Items listed in a dataset:

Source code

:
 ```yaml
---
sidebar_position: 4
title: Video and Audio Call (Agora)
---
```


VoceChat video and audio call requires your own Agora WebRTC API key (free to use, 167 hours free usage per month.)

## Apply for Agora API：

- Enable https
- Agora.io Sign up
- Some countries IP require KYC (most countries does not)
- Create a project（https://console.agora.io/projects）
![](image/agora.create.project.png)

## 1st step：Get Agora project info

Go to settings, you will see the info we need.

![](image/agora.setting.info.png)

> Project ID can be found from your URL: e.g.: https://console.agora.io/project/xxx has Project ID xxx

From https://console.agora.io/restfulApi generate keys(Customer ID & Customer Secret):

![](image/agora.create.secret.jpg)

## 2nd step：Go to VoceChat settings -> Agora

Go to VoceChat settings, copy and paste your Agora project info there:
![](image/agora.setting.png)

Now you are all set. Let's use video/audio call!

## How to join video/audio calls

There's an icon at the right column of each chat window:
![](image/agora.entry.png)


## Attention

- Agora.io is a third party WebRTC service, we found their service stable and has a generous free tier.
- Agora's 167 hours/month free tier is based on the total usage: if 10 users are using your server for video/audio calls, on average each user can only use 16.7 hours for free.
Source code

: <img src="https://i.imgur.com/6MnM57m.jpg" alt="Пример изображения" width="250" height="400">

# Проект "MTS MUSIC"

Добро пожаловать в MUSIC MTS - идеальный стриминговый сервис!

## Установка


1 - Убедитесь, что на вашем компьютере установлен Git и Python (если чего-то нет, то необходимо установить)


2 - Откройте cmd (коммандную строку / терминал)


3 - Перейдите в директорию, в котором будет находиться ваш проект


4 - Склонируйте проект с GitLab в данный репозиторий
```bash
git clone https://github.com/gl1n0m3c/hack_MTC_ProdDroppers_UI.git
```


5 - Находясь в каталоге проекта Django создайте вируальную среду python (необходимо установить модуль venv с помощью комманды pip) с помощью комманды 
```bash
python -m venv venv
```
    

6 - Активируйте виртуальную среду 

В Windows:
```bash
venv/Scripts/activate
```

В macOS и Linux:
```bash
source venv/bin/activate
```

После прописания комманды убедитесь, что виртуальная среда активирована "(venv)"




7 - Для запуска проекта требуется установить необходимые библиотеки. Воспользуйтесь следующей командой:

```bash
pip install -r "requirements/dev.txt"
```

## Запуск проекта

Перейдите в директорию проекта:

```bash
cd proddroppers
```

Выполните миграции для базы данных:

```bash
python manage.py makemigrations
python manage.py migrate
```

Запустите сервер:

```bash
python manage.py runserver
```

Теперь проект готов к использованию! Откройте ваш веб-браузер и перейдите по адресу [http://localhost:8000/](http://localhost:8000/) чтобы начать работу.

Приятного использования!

TASK DETAILS:
Scan the lines above for the word "activate", then copy each line that has it.

WRITTEN SOLUTION:
venv/Scripts/activate
source venv/bin/activate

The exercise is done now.